Input records:
BEGIN
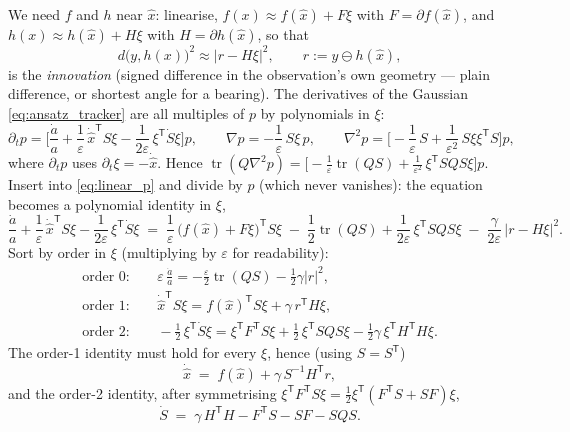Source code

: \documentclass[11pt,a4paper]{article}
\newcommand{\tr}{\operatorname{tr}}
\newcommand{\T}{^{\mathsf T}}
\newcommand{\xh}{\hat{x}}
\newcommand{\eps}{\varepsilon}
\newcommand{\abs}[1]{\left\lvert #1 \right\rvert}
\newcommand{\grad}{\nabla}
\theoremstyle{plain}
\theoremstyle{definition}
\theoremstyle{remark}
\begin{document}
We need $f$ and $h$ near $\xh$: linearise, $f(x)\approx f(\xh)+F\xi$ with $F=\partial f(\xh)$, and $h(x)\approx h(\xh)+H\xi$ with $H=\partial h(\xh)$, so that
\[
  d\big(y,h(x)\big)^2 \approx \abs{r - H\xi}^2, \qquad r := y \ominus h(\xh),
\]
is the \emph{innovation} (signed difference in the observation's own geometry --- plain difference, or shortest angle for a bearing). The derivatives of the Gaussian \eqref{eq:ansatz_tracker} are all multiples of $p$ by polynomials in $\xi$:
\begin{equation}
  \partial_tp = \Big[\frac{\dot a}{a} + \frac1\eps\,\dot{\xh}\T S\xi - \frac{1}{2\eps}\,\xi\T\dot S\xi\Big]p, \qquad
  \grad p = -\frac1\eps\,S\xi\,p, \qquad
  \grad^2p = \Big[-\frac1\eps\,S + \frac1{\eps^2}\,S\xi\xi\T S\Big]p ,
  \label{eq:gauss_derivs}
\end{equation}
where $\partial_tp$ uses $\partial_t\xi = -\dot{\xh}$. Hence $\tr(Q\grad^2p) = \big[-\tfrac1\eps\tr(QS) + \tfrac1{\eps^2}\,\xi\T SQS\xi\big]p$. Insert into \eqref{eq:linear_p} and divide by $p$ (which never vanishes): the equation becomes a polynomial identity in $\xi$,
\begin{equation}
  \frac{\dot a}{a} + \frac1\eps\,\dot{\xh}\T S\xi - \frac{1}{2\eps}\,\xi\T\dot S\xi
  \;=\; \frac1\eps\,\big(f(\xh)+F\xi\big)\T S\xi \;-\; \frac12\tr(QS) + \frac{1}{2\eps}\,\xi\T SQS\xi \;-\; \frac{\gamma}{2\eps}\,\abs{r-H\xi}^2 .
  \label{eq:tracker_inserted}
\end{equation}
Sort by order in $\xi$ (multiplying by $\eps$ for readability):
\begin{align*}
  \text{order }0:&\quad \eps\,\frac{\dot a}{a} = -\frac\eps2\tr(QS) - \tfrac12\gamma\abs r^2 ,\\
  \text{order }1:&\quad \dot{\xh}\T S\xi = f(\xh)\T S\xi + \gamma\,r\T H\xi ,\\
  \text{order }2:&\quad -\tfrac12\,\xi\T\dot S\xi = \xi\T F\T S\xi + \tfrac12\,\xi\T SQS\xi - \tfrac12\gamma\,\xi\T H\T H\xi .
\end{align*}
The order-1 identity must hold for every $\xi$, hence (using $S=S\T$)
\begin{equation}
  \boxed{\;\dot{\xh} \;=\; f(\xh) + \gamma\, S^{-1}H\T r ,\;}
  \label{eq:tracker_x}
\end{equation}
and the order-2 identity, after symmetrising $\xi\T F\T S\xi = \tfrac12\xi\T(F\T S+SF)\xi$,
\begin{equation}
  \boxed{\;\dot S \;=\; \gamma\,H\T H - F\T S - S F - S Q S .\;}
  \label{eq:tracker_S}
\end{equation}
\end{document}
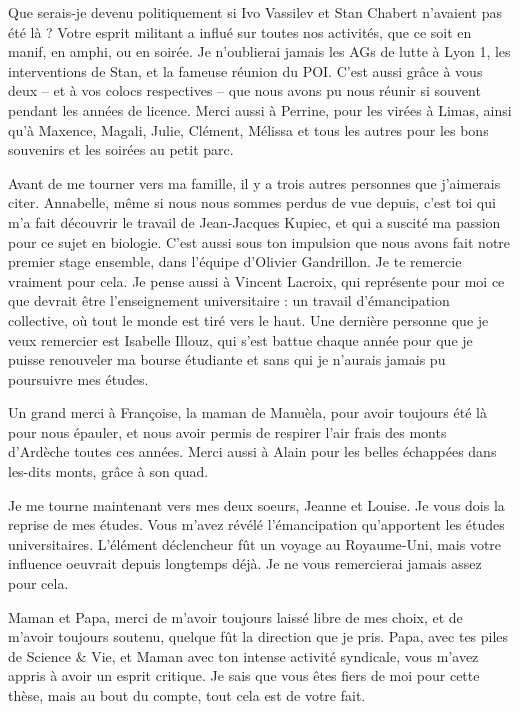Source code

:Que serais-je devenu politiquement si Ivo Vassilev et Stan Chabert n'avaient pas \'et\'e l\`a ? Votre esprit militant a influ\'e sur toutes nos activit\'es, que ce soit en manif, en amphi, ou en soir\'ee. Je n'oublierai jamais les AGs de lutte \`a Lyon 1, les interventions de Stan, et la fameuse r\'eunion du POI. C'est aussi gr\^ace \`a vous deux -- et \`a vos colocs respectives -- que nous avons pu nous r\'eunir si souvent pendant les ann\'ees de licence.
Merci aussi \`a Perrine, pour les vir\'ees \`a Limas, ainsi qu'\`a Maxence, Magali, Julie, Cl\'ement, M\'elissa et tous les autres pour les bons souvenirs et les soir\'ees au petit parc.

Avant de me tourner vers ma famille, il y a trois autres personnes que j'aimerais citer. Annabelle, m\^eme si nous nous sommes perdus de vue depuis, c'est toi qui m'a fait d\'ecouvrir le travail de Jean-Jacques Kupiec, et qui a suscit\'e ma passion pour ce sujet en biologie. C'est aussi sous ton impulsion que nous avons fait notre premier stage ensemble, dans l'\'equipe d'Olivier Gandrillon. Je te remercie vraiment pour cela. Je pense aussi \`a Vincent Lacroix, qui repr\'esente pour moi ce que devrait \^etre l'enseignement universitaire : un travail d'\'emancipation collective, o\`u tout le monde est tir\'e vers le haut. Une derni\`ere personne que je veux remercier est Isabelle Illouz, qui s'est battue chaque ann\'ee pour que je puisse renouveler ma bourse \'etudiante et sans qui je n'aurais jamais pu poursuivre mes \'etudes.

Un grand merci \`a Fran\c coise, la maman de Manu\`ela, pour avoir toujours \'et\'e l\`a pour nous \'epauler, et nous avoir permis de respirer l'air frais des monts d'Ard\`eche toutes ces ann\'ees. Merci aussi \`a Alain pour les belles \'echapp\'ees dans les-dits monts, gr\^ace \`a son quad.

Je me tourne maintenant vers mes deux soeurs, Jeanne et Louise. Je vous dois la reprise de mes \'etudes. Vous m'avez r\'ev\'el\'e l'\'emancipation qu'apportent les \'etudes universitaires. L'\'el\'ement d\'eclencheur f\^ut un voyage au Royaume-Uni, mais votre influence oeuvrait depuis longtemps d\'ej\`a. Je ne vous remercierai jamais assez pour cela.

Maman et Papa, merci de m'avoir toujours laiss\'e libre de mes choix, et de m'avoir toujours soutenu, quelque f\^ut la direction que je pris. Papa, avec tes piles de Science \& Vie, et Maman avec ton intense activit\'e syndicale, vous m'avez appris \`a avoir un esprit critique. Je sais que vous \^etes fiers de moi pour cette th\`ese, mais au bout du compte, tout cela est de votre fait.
END
BEGIN
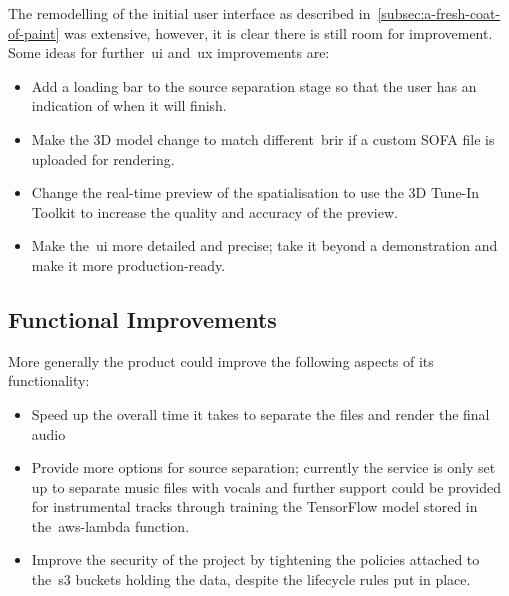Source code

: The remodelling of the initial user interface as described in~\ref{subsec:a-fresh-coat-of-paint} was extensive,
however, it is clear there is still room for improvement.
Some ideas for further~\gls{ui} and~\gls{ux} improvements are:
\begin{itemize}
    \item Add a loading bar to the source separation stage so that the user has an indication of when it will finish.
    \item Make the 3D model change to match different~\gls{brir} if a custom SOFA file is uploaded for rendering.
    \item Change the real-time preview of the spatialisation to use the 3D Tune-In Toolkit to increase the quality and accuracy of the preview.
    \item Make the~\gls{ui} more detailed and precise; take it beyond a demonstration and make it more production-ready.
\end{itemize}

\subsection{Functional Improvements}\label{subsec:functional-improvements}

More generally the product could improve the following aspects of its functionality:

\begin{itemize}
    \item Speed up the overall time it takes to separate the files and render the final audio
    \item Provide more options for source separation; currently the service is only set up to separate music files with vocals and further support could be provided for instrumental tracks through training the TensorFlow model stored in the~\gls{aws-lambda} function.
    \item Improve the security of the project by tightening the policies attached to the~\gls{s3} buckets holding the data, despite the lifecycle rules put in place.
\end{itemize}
END
BEGIN
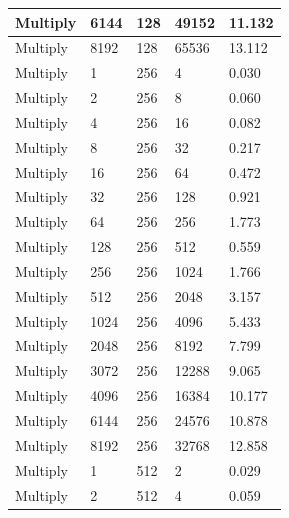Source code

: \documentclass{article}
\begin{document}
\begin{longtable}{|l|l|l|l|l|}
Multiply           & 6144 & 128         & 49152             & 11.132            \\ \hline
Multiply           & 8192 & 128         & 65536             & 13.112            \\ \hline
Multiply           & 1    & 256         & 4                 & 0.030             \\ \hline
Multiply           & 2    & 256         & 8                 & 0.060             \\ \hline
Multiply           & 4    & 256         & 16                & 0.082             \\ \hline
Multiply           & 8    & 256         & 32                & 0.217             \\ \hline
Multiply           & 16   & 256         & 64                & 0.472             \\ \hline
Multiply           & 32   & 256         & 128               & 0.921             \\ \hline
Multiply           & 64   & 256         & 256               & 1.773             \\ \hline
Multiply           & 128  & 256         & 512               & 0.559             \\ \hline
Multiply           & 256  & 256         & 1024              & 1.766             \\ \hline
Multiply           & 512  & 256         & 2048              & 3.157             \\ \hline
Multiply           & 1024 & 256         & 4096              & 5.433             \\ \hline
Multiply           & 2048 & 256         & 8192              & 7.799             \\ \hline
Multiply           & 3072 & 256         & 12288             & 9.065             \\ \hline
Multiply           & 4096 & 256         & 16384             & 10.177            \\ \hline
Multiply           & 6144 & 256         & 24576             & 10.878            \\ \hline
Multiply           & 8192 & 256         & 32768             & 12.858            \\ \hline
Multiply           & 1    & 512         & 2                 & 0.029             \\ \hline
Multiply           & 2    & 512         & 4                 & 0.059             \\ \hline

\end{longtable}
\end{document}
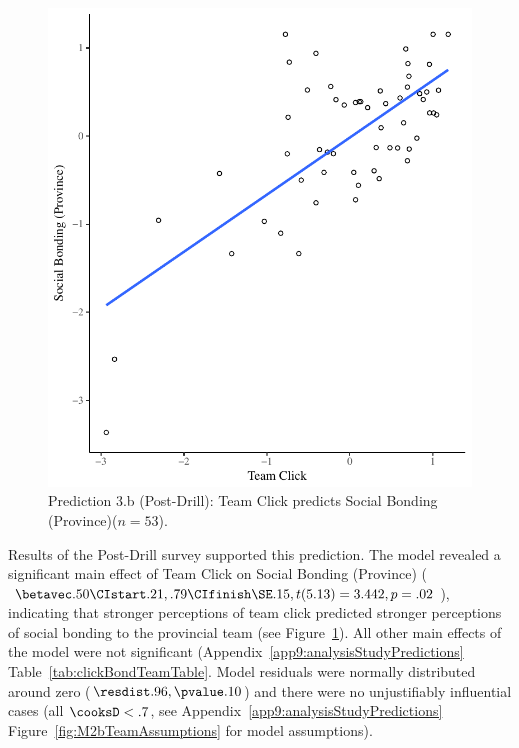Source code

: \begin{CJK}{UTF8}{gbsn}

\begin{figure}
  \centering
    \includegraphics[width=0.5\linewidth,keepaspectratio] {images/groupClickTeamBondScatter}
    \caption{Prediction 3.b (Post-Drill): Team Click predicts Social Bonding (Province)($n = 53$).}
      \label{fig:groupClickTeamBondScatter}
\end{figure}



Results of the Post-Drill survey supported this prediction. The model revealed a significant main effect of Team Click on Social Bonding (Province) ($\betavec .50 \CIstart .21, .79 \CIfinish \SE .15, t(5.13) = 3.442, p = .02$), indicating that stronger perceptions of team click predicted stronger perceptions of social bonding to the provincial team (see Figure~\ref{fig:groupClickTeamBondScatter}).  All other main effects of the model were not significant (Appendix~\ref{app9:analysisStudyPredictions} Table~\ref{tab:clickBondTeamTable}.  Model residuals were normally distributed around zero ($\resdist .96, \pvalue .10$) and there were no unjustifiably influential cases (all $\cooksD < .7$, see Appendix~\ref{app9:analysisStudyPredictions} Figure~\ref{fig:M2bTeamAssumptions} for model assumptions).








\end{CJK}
END
Exercise:
Every line of the material above that has the string "could" needs pulling out.

Answer to this task:
More generally the product could improve the following aspects of its functionality:
    \item Provide more options for source separation; currently the service is only set up to separate music files with vocals and further support could be provided for instrumental tracks through training the TensorFlow model stored in the~\gls{aws-lambda} function.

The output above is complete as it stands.